The file declares one :term:`Pipeline` (``tpch_sample_ingestion``) containing one
:term:`FlowGroup` (``customer_ingestion``) with two :term:`Actions <Action>`: a streaming ``load`` from
the samples catalog and a ``write`` into your bronze schema.

Step 5 — Validate
-----------------

Run validation before generating code:

.. code-block:: bash

   lhp validate --env dev

A passing run ends with:

.. code-block:: text

   ✅ All configurations are valid

If validation fails, LHP prints a structured error with the file, action name,
and a suggestion. Fix the reported issue and run ``lhp validate`` again.

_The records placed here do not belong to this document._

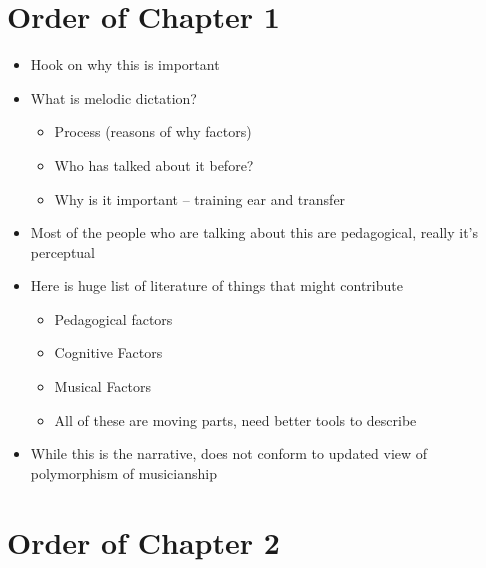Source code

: \documentclass[]{book}
\providecommand{\tightlist}{%
  \setlength{\itemsep}{0pt}\setlength{\parskip}{0pt}}
\theoremstyle{definition}
\theoremstyle{definition}
\theoremstyle{definition}
\theoremstyle{remark}
\begin{document}
\hypertarget{order-of-chapter-1}{%
\section{Order of Chapter 1}\label{order-of-chapter-1}}

\begin{itemize}
\tightlist
\item
  Hook on why this is important
\item
  What is melodic dictation?

  \begin{itemize}
  \tightlist
  \item
    Process (reasons of why factors)
  \item
    Who has talked about it before?
  \item
    Why is it important -- training ear and transfer
  \end{itemize}
\item
  Most of the people who are talking about this are pedagogical, really
  it's perceptual
\item
  Here is huge list of literature of things that might contribute

  \begin{itemize}
  \tightlist
  \item
    Pedagogical factors
  \item
    Cognitive Factors
  \item
    Musical Factors
  \item
    All of these are moving parts, need better tools to describe
  \end{itemize}
\item
  While this is the narrative, does not conform to updated view of
  polymorphism of musicianship
\end{itemize}

\hypertarget{order-of-chapter-2}{%
\section{Order of Chapter 2}\label{order-of-chapter-2}}
\end{document}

Step 6 — Generate Python code
-----------------------------

Run code generation:

.. code-block:: bash

   lhp generate --env dev

LHP writes the generated file to
``generated/tpch_sample_ingestion/customer_ingestion.py`` and prints:

.. code-block:: text

   ✅ tpch_sample_ingestion: Generated 1 file(s)
   ✅ Code generation completed successfully

Inspect the file. The body looks like this:

.. code-block:: python
   :caption: generated/tpch_sample_ingestion/customer_ingestion.py

   # Generated by LakehousePlumber
   # Pipeline: tpch_sample_ingestion
   # FlowGroup: customer_ingestion

   from pyspark import pipelines as dp

   PIPELINE_ID = "tpch_sample_ingestion"
   FLOWGROUP_ID = "customer_ingestion"

   @dp.temporary_view()
   def v_customer_sample_raw():
       """Load customer sample table from the Databricks samples catalog"""
       df = spark.readStream.table("samples.tpch.customer_sample")
       return df

   dp.create_streaming_table(
       name="my_catalog.my_bronze_schema.tpch_sample_customer",
       comment="Streaming table: tpch_sample_customer",
       table_properties={
           "delta.autoOptimize.optimizeWrite": "true",
           "delta.enableChangeDataFeed": "true",
       },
   )

   @dp.append_flow(
       target="my_catalog.my_bronze_schema.tpch_sample_customer",
       name="f_write_customer_sample_bronze",
       comment="Write customer sample to bronze",
   )
   def f_write_customer_sample_bronze():
       df = spark.readStream.table("v_customer_sample_raw")
       return df

The generated file is a standard Lakeflow Declarative Pipelines script. The
``${catalog}`` and ``${bronze_schema}`` tokens are resolved against
``substitutions/dev.yaml``.

Step 7 — Run it in Databricks
-----------------------------

You have two ways to run the generated code:

**Bundle deploy.** Because ``lhp init`` enabled DAB by default, your project
already has a ``databricks.yml`` and matching resource definitions under
``resources/lhp/``. From the project root, deploy with the Databricks CLI:

.. code-block:: bash

   databricks bundle deploy --target dev
   databricks bundle run tpch_sample_ingestion --target dev

**Manual.** Sync the ``generated/`` folder to your workspace (via Repos or the
Databricks CLI), create a Lakeflow Declarative Pipeline in the UI, and point
its source field at ``generated/tpch_sample_ingestion``.

.. tip::

   Re-run ``lhp generate --env dev`` whenever you change a FlowGroup to refresh
   the generated Python.

Next steps
----------

You now have a working first pipeline. To go further, see :doc:`how_to_index`
for task-shaped recipes — adding transforms, ingesting with Auto Loader,
attaching data-quality expectations, layering presets, and deploying bundles
across environments. To understand how the YAML maps to generated Python and
why LHP designs FlowGroups and Actions this way, read :doc:`architecture`.